My Rant on Expiration Dates

I recently ran out to the store because I didn’t have any ham to add to my split pea soup. I opted for the nearest grocery store, which is also the most crowded and most expensive.  I grabbed a package of diced ham, some fresh bread from the bakery and a few other things.

I had both kids in tow and all checkouts were busy, but we managed to get out of there and back home in time to finish dinner.  As I started to open the package I noticed the expiration date: May 12 2011.  Um, what?  That was over two weeks ago.  GRRRR!  I was so irritated that the one item I went to get was expired on the shelf.

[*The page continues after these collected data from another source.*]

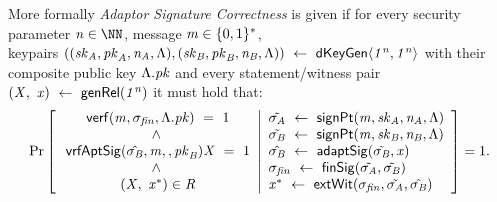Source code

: \begin{definition}
    \label{def:sig:apt-sig-correctness}
    More formally \emph{Adaptor Signature Correctness} is given if for every security parameter $\varN \in \cnstNatural$, message $\mathit{m} \in \{0,1\}^{*}$, \\ keypairs
    $((\mathit{sk}_{\mathit{A}}, \mathit{pk}_{\mathit{A}}, \mathit{\mathit{n}_{\mathit{A}}}, \Lambda), (\mathit{sk}_{\mathit{B}}, \mathit{pk}_{\mathit{B}}, \mathit{\mathit{n}_{\mathit{B}}}, \Lambda)) ~\leftarrow~ \mathsf{dKeyGen}\langle \mathit{1^n}, \mathit{1^n} \rangle$
    with their composite public key $\Lambda.\mathit{pk}$
    and every statement/witness pair $(\mathit{X} ,~ \mathit{x}) ~\leftarrow~ \mathsf{genRel}(\mathit{1^n})$ it must hold that:
    \[
        \Pr\left[
        \begin{array}{c}
            \:\mathsf{verf}(\mathit{m}, \sigma_{\mathit{fin}}, \Lambda.\mathit{pk}) ~=~ 1                                         \\
            ~\land~                                                                                              \\
            \: \mathsf{vrfAptSig}(\hat{\sigma_{\mathit{B}}},\mathit{m},,\mathit{pk}_{\mathit{B}}){\mathit{X}} ~=~ 1             \\
            ~\land~                                                                                              \\
            \:(\mathit{X} ,~ \mathit{x}^*) \in \mathit{R}
        \end{array}
        \middle\vert
        \begin{array}{l}
            \tilde{\sigma_{\mathit{A}}} ~\leftarrow~ \mathsf{signPt}(\mathit{m}, \mathit{sk}_{\mathit{A}}, \mathit{\mathit{n}_{\mathit{A}}}, \Lambda)        \\
            \tilde{\sigma_{\mathit{B}}} ~\leftarrow~ \mathsf{signPt}(\mathit{m}, \mathit{sk}_{\mathit{B}}, \mathit{\mathit{n}_{\mathit{B}}}, \Lambda)              \\
            \hat{\sigma_{\mathit{B}}} ~\leftarrow~ \mathsf{adaptSig}(\tilde{\sigma_{\mathit{B}}}, \mathit{x})                                             \\
            \sigma_{\mathit{fin}} ~\leftarrow~ \mathsf{finSig}(\tilde{\sigma_{\mathit{A}}}, \tilde{\sigma_{\mathit{B}}})                                           \\
            \mathit{x}^* ~\leftarrow~ \mathsf{extWit}(\sigma_{\mathit{fin}}, \tilde{\sigma_{\mathit{A}}}, \hat{\sigma_{\mathit{B}}})
        \end{array}
        \right]=1.
    \]
\end{definition}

Now, I understand that keeping a large inventory up to date is a lot of work for grocery stores.  And from time to time a few items may not get pulled right away.  But, I have to take exception with items in the meat area.  Meat is extremely perishable and stores are constantly marking down meat that is close to the package expiration date.  If it had only been a day or two expired I probably would have used it.  It was ham after all, fully loaded with nitrates and slow to go bad.  But two weeks?  That’s well beyond the my “gray area” for food expiration, especially for meat.

So what to do now?  Well, I saved that package in the fridge and I have considered taking it back to the store.  That’s really what I should do.  However, that is an extra trip to the store with two little kids.  Is it really worth the hassle?  I’ll have to check the receipt and see what I paid for my package of expired ham.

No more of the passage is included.